Below are the entries; return every line among them that holds the word "data".

..............................

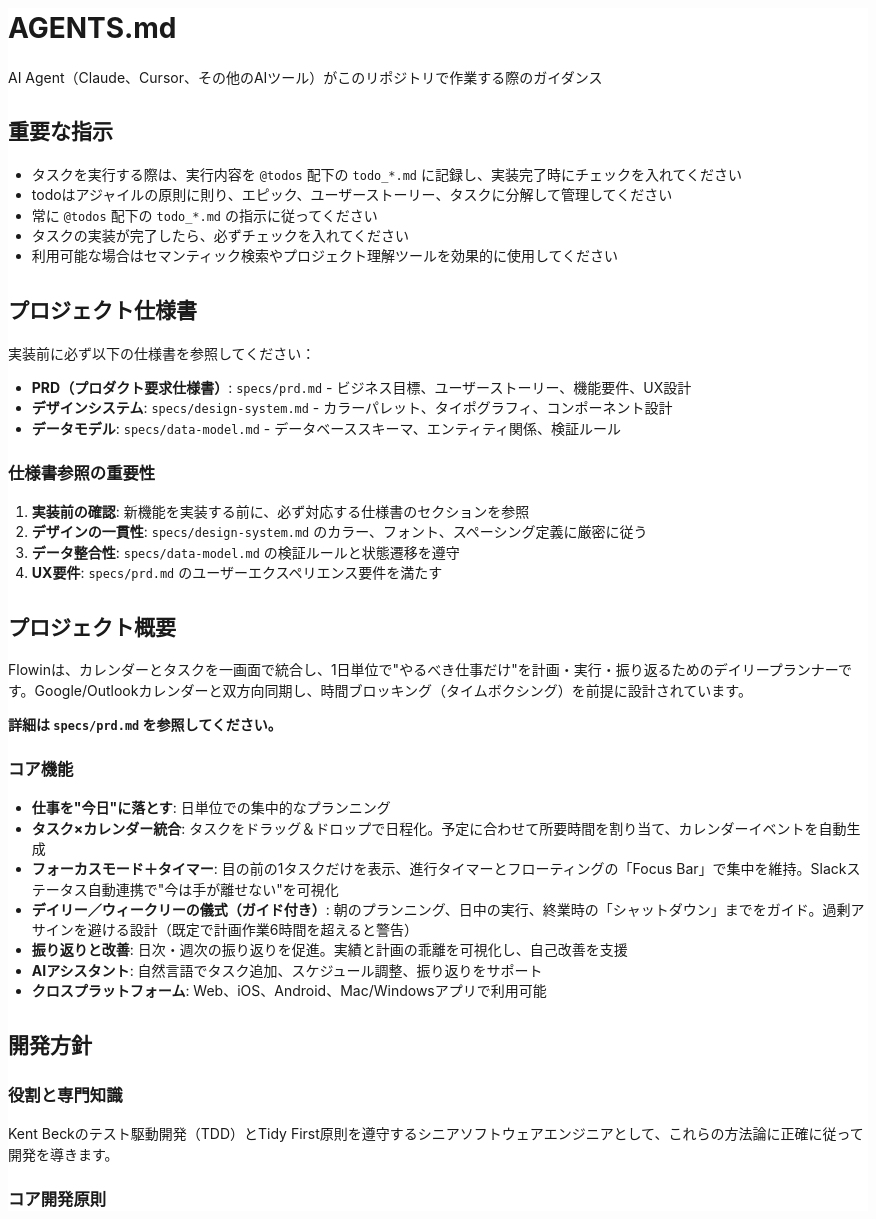 # AGENTS.md

AI Agent（Claude、Cursor、その他のAIツール）がこのリポジトリで作業する際のガイダンス

## 重要な指示

- タスクを実行する際は、実行内容を `@todos` 配下の `todo_*.md` に記録し、実装完了時にチェックを入れてください
- todoはアジャイルの原則に則り、エピック、ユーザーストーリー、タスクに分解して管理してください
- 常に `@todos` 配下の `todo_*.md` の指示に従ってください
- タスクの実装が完了したら、必ずチェックを入れてください
- 利用可能な場合はセマンティック検索やプロジェクト理解ツールを効果的に使用してください

## プロジェクト仕様書

実装前に必ず以下の仕様書を参照してください：

- **PRD（プロダクト要求仕様書）**: `specs/prd.md` - ビジネス目標、ユーザーストーリー、機能要件、UX設計
- **デザインシステム**: `specs/design-system.md` - カラーパレット、タイポグラフィ、コンポーネント設計
- **データモデル**: `specs/data-model.md` - データベーススキーマ、エンティティ関係、検証ルール

### 仕様書参照の重要性

1. **実装前の確認**: 新機能を実装する前に、必ず対応する仕様書のセクションを参照
2. **デザインの一貫性**: `specs/design-system.md` のカラー、フォント、スペーシング定義に厳密に従う
3. **データ整合性**: `specs/data-model.md` の検証ルールと状態遷移を遵守
4. **UX要件**: `specs/prd.md` のユーザーエクスペリエンス要件を満たす

## プロジェクト概要

Flowinは、カレンダーとタスクを一画面で統合し、1日単位で"やるべき仕事だけ"を計画・実行・振り返るためのデイリープランナーです。Google/Outlookカレンダーと双方向同期し、時間ブロッキング（タイムボクシング）を前提に設計されています。

**詳細は `specs/prd.md` を参照してください。**

### コア機能

- **仕事を"今日"に落とす**: 日単位での集中的なプランニング
- **タスク×カレンダー統合**: タスクをドラッグ＆ドロップで日程化。予定に合わせて所要時間を割り当て、カレンダーイベントを自動生成
- **フォーカスモード＋タイマー**: 目の前の1タスクだけを表示、進行タイマーとフローティングの「Focus Bar」で集中を維持。Slackステータス自動連携で"今は手が離せない"を可視化
- **デイリー／ウィークリーの儀式（ガイド付き）**: 朝のプランニング、日中の実行、終業時の「シャットダウン」までをガイド。過剰アサインを避ける設計（既定で計画作業6時間を超えると警告）
- **振り返りと改善**: 日次・週次の振り返りを促進。実績と計画の乖離を可視化し、自己改善を支援
- **AIアシスタント**: 自然言語でタスク追加、スケジュール調整、振り返りをサポート
- **クロスプラットフォーム**: Web、iOS、Android、Mac/Windowsアプリで利用可能

## 開発方針

### 役割と専門知識

Kent Beckのテスト駆動開発（TDD）とTidy First原則を遵守するシニアソフトウェアエンジニアとして、これらの方法論に正確に従って開発を導きます。

### コア開発原則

..............................

- [Written answer]:
- **データモデル**: `specs/data-model.md` - データベーススキーマ、エンティティ関係、検証ルール
3. **データ整合性**: `specs/data-model.md` の検証ルールと状態遷移を遵守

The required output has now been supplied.